Good infrastructure. Strong healthcare systems. Safe streets. And a cost of living that’s dramatically lower than most American cities.

Monthly living costs for one person, excluding rent, sit at around $776 in Portugal, $818 in Spain, and $901 in Greece. Compare that to what you’re spending now.

Healthcare Is a Huge Part of This

The average annual health insurance premium in the US runs around $18,000 per person, according to the 2025 SIP Health Cost Index.

In Portugal, private health insurance often costs under €100 a month. An emergency department visit in the public system runs between €15 and €20.

One American expat in France paid just €130 out of pocket for an MRI. That same procedure averages $2,000 in the US.

That kind of difference changes retirement planning entirely.

Portugal: The Most Popular Choice

Photo: Vitor Oliveira (CC BY-SA 2.0)

If there’s one country Americans are flocking to, it’s Portugal.
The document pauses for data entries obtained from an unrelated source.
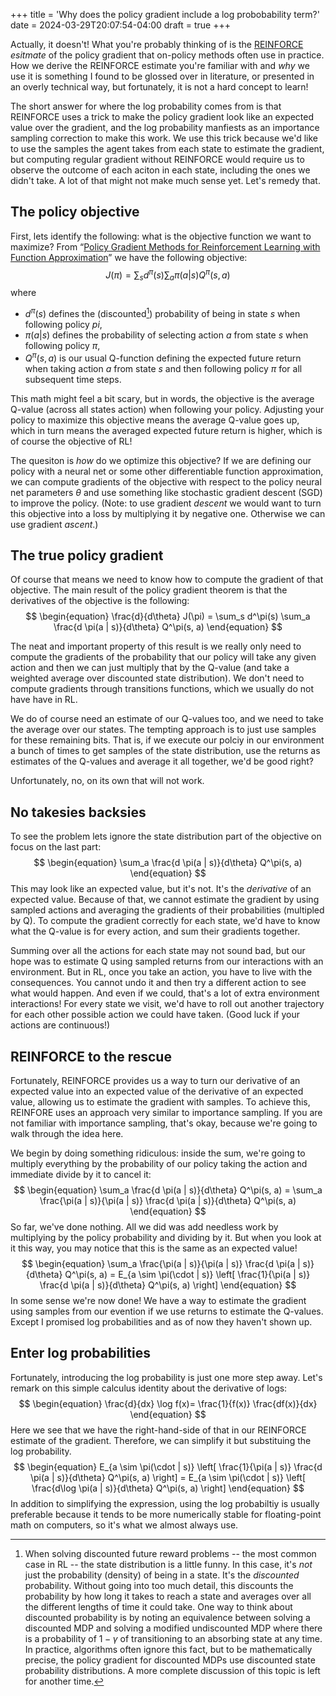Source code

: +++
title = 'Why does the policy gradient include a log probobability term?'
date = 2024-03-29T20:07:54-04:00
draft = true
+++

Actually, it doesn't! What you're probably thinking of is the [REINFORCE](https://people.cs.umass.edu/~barto/courses/cs687/williams92simple.pdf) *esitmate* of the policy gradient that on-policy methods often use in practice. How we derive the REINFORCE estimate you're familiar with and *why* we use it is something I found to be glossed over in literature, or presented in an overly technical way, but fortunately, it is not a hard concept to learn!

The short answer for where the log probability comes from is that REINFORCE uses a trick to make the policy gradient look like an expected value over the gradient, and the log probability manfiests as an importance sampling correction to make this work. We use this trick because we'd like to use the samples the agent takes from each state to estimate the gradient, but computing regular gradient without REINFORCE would require us to observe the outcome of each aciton in each state, including the ones we didn't take. A lot of that might not make much sense yet. Let's remedy that.

## The policy objective
First, lets identify the following: what is the objective function we want to maximize? From “[Policy Gradient Methods for Reinforcement Learning with Function Approximation](https://proceedings.neurips.cc/paper/1999/file/464d828b85b0bed98e80ade0a5c43b0f-Paper.pdf)” we have the following objective:
$$
\begin{equation}
J(\pi) = \sum_s d^\pi(s) \sum_a \pi(a | s) Q^\pi(s, a)
\end{equation}
$$
where
* $d^\pi(s)$ defines the (discounted[^1]) probability of being in state $s$ when following policy $pi$,
* $\pi(a | s)$ defines the probability of selecting action $a$ from state $s$ when following policy $\pi$,
* $Q^\pi(s, a)$ is our usual Q-function defining the expected future return when taking action $a$ from state $s$ and then following policy $\pi$ for all subsequent time steps.

[^1]: When solving discounted future reward problems -- the most common case in RL -- the state distribution is a little funny. In this case, it's *not* just the probability (density) of being in a state. It's the *discounted* probability. Without going into too much detail, this discounts the probability by how long it takes to reach a state and averages over all the different lengths of time it could take. One way to think about discounted probability is by noting an equivalence between solving a discounted MDP and solving a modified undiscounted MDP where there is a probability of $1 - \gamma$ of transitioning to an absorbing state at any time. In practice, algorithms often ignore this fact, but to be mathematically precise, the policy gradient for discounted MDPs use discounted state probability distributions. A more complete discussion of this topic is left for another time.

This math might feel a bit scary, but in words, the objective is the average Q-value (across all states action) when following your policy. Adjusting your policy to maximize this objective means the average Q-value goes up, which in turn means the averaged expected future return is higher, which is of course the objective of RL!

The quesiton is *how* do we optimize this objective? If we are defining our policy with a neural net or some other differentiable function approximation, we can compute gradients of the objective with respect to the policy neural net parameters $\theta$ and use something like stochastic gradient descent (SGD) to improve the policy. (Note: to use gradient *descent* we would want to turn this objective into a loss by multiplying it by negative one. Otherwise we can use gradient *ascent*.)

## The true policy gradient
Of course that means we need to know how to compute the gradient of that objective. The main result of the policy gradient theorem is that the derivatives of the objective is the following:
$$
\begin{equation}
\frac{d}{d\theta} J(\pi) = \sum_s d^\pi(s) \sum_a \frac{d \pi(a | s)}{d\theta} Q^\pi(s, a)
\end{equation}
$$

The neat and important property of this result is we really only need to compute the gradients of the probability that our policy will take any given action and then we can just multiply that by the Q-value (and take a weighted average over discounted state distribution). We don't need to compute gradients through transitions functions, which we usually do not have have in RL. 

We do of course need an estimate of our Q-values too, and we need to take the average over our states. The tempting approach is to just use samples for these remaining bits. That is, if we execute our polciy in our environment a bunch of times to get samples of the state distribution, use the returns as estimates of the Q-values and average it all together, we'd be good right?

Unfortunately, no, on its own that will not work.

## No takesies backsies
To see the problem lets ignore the state distribution part of the objective on focus on the last part:
$$
\begin{equation}
\sum_a \frac{d \pi(a | s)}{d\theta} Q^\pi(s, a)
\end{equation}
$$
This may look like an expected value, but it's not. It's the *derivative* of an expected value. Because of that, we cannot estimate the gradient by using sampled actions and averaging the gradients of their probabilities (multipled by Q). To compute the gradient correctly for each state, we'd have to know what the Q-value is for every action, and sum their gradients together.

Summing over all the actions for each state may not sound bad, but our hope was to estimate Q using sampled returns from our interactions with an environment. But in RL, once you take an action, you have to live with the consequences. You cannot undo it and then try a different action to see what would happen. And even if we could, that's a lot of extra environment interactions! For every state we visit, we'd have to roll out another trajectory for each other possible action we could have taken. (Good luck if your actions are continuous!)

## REINFORCE to the rescue
Fortunately, REINFORCE provides us a way to turn our derivative of an expected value into an expected value of the derivative of an expected value, allowing us to estimate the gradient with samples. To achieve this, REINFORE uses an approach very similar to importance sampling. If you are not familiar with importance sampling, that's okay, because we're going to walk through the idea here.

We begin by doing something ridiculous: inside the sum, we're going to multiply everything by the probability of our policy taking the action and immediate divide by it to cancel it:
$$
\begin{equation}
\sum_a \frac{d \pi(a | s)}{d\theta} Q^\pi(s, a) = \sum_a \frac{\pi(a | s)}{\pi(a | s)} \frac{d \pi(a | s)}{d\theta} Q^\pi(s, a)
\end{equation}
$$
So far, we've done nothing. All we did was add needless work by multiplying by the policy probability and dividing by it. But when you look at it this way, you may notice that this is the same as an expected value!
$$
\begin{equation}
\sum_a \frac{\pi(a | s)}{\pi(a | s)} \frac{d \pi(a | s)}{d\theta} Q^\pi(s, a) = E_{a \sim \pi(\cdot | s)} \left[ \frac{1}{\pi(a | s)}  \frac{d \pi(a | s)}{d\theta} Q^\pi(s, a) \right]
\end{equation}
$$
In some sense we're now done! We have a way to estimate the gradient using samples from our evention if we use returns to estimate the Q-values. Except I promised log probabilities and as of now they haven't shown up.

## Enter log probabilities
Fortunately, introducing the log probability is just one more step away. Let's remark on this simple calculus identity about the derivative of logs:
$$
\begin{equation}
\frac{d}{dx} \log f(x)= \frac{1}{f(x)} \frac{df(x)}{dx}
\end{equation}
$$
Here we see that we have the right-hand-side of that in our REINFORCE estimate of the gradient. Therefore, we can simplify it
but substituing the log probability.
$$
\begin{equation}
E_{a \sim \pi(\cdot | s)} \left[ \frac{1}{\pi(a | s)}  \frac{d \pi(a | s)}{d\theta} Q^\pi(s, a) \right] = E_{a \sim \pi(\cdot | s)} \left[ \frac{d\log \pi(a | s)}{d\theta} Q^\pi(s, a) \right]
\end{equation}
$$
In addition to simplifying the expression, using the log probabiltiy is usually preferable because it tends to be more numerically
stable for floating-point math on computers, so it's what we almost always use.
It ranked first in Expatsi’s 2025 survey of where Americans most want to live.

The D7 Passive Income Visa is the main entry point for retirees. You need proof of steady passive income – as little as $1,011 per month – and you’re on your way.

Outside Lisbon and Porto, retirees can live comfortably on €1,500 to €2,000 a month. The Algarve region gets over 300 days of sunshine a year and has become a real hub for American retirees.
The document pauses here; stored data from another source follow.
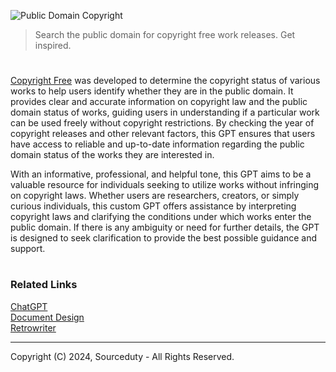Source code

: ![Public Domain Copyright](https://github.com/user-attachments/assets/a55e72a2-1c70-4955-89b3-14b1bd60bc3c)

> Search the public domain for copyright free work releases. Get inspired.

#

[Copyright Free](https://chatgpt.com/g/g-8H85EsW0r-copyright-free) was developed to determine the copyright status of various works to help users identify whether they are in the public domain. It provides clear and accurate information on copyright law and the public domain status of works, guiding users in understanding if a particular work can be used freely without copyright restrictions. By checking the year of copyright releases and other relevant factors, this GPT ensures that users have access to reliable and up-to-date information regarding the public domain status of the works they are interested in.

With an informative, professional, and helpful tone, this GPT aims to be a valuable resource for individuals seeking to utilize works without infringing on copyright laws. Whether users are researchers, creators, or simply curious individuals, this custom GPT offers assistance by interpreting copyright laws and clarifying the conditions under which works enter the public domain. If there is any ambiguity or need for further details, the GPT is designed to seek clarification to provide the best possible guidance and support.

#
### Related Links

[ChatGPT](https://github.com/sourceduty/ChatGPT)
<br>
[Document Design](https://chat.openai.com/g/g-vmvOjWhHm-document-design)
<br>
[Retrowriter](https://chat.openai.com/g/g-WRBOBHtSg-retrowriter)

***
Copyright (C) 2024, Sourceduty - All Rights Reserved.
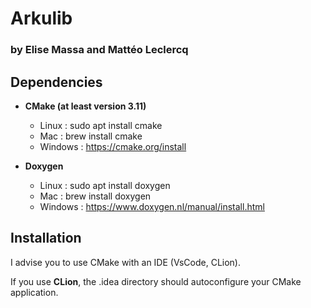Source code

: # Arkulib
### by Elise Massa and Mattéo Leclercq

## Dependencies

* **CMake (at least version 3.11)**
    - Linux : sudo apt install cmake
    - Mac : brew install cmake
    - Windows : https://cmake.org/install


* **Doxygen**
    - Linux : sudo apt install doxygen
    - Mac : brew install doxygen
    - Windows : https://www.doxygen.nl/manual/install.html

## Installation

I advise you to use CMake with an IDE (VsCode, CLion).

If you use **CLion**, the .idea directory should autoconfigure your CMake application.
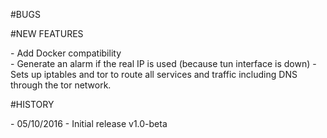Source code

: #BUGS

#NEW FEATURES

\- Add Docker compatibility  
\- Generate an alarm if the real IP is used (because tun interface is down) 
\- Sets up iptables and tor to route all services and traffic including DNS through the tor network. 

#HISTORY

\- 05/10/2016 - Initial release v1.0-beta 
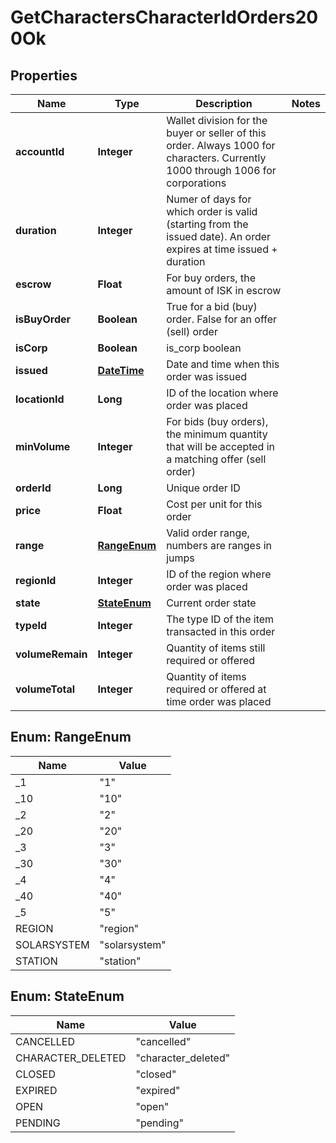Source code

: 
# GetCharactersCharacterIdOrders200Ok

## Properties
Name | Type | Description | Notes
------------ | ------------- | ------------- | -------------
**accountId** | **Integer** | Wallet division for the buyer or seller of this order. Always 1000 for characters. Currently 1000 through 1006 for corporations | 
**duration** | **Integer** | Numer of days for which order is valid (starting from the issued date). An order expires at time issued + duration | 
**escrow** | **Float** | For buy orders, the amount of ISK in escrow | 
**isBuyOrder** | **Boolean** | True for a bid (buy) order. False for an offer (sell) order | 
**isCorp** | **Boolean** | is_corp boolean | 
**issued** | [**DateTime**](DateTime.md) | Date and time when this order was issued | 
**locationId** | **Long** | ID of the location where order was placed | 
**minVolume** | **Integer** | For bids (buy orders), the minimum quantity that will be accepted in a matching offer (sell order) | 
**orderId** | **Long** | Unique order ID | 
**price** | **Float** | Cost per unit for this order | 
**range** | [**RangeEnum**](#RangeEnum) | Valid order range, numbers are ranges in jumps | 
**regionId** | **Integer** | ID of the region where order was placed | 
**state** | [**StateEnum**](#StateEnum) | Current order state | 
**typeId** | **Integer** | The type ID of the item transacted in this order | 
**volumeRemain** | **Integer** | Quantity of items still required or offered | 
**volumeTotal** | **Integer** | Quantity of items required or offered at time order was placed | 


<a name="RangeEnum"></a>
## Enum: RangeEnum
Name | Value
---- | -----
_1 | &quot;1&quot;
_10 | &quot;10&quot;
_2 | &quot;2&quot;
_20 | &quot;20&quot;
_3 | &quot;3&quot;
_30 | &quot;30&quot;
_4 | &quot;4&quot;
_40 | &quot;40&quot;
_5 | &quot;5&quot;
REGION | &quot;region&quot;
SOLARSYSTEM | &quot;solarsystem&quot;
STATION | &quot;station&quot;


<a name="StateEnum"></a>
## Enum: StateEnum
Name | Value
---- | -----
CANCELLED | &quot;cancelled&quot;
CHARACTER_DELETED | &quot;character_deleted&quot;
CLOSED | &quot;closed&quot;
EXPIRED | &quot;expired&quot;
OPEN | &quot;open&quot;
PENDING | &quot;pending&quot;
Portugal also ranked 4th in the World Health Organization’s 2024 ranking of best countries for healthcare access worldwide.
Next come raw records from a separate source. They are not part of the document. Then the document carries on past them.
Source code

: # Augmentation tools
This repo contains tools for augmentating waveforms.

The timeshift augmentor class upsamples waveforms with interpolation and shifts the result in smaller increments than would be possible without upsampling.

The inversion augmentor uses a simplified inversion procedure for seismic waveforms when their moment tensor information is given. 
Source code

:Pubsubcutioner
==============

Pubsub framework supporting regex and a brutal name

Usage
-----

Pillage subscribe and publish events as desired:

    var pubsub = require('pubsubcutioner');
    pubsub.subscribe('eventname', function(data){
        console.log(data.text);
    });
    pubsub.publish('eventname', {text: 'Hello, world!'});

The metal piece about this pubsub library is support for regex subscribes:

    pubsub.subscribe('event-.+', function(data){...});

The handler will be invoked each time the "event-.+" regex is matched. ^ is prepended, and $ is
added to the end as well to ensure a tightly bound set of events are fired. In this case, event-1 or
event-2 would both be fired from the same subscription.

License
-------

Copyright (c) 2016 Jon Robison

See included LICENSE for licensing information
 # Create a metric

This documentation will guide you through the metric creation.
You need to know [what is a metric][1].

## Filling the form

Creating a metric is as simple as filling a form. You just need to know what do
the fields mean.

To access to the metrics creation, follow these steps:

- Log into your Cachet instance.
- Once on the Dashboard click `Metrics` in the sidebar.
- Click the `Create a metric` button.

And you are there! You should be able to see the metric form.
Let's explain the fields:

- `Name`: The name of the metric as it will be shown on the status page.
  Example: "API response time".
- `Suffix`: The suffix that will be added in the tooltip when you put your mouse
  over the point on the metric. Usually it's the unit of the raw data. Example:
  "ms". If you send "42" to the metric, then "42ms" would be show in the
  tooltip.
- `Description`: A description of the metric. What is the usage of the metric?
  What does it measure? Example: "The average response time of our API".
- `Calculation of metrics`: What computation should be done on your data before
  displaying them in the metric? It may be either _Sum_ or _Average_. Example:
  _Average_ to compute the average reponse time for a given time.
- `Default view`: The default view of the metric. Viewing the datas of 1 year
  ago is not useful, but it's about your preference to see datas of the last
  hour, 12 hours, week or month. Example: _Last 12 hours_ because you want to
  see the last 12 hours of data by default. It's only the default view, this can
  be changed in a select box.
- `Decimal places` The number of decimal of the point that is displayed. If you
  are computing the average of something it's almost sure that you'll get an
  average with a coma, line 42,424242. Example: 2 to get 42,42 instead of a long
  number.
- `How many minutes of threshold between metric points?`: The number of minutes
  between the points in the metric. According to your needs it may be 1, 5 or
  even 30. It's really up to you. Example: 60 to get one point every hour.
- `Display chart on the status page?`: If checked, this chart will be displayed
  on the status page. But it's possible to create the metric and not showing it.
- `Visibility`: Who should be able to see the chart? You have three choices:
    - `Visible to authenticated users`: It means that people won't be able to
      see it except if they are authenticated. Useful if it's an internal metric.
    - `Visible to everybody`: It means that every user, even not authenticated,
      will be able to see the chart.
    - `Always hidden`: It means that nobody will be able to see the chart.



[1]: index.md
France Has a Tax Trick Many Americans Don’t Know About

France has a bilateral tax treaty with the US that effectively eliminates French taxes on passive income for American retirees.

Social Security payments, dividends, investment income – taxed at zero in France.

Life in smaller French cities and towns is much cheaper than Paris, and the healthcare system is excellent across the whole country.

Italy: A Flat 7% Tax Rate for Retirees

Stunning aerial view of Vernazza in Cinque Terre, Liguria, Italy, by the sea.

If you settle in a small town in one of eight southern regions – Sicily, Sardinia, Campania, Puglia, among others – Italy offers a flat 7% tax rate on all your foreign income.

One New Jersey family moved to Sardinia in 2022 for the slower pace and sea views. They traded the New York metro for the coast, and haven’t looked back.

Getting residency in Italy takes more paperwork than Portugal, and the language barrier is a real challenge. But the lifestyle rewards are hard to beat.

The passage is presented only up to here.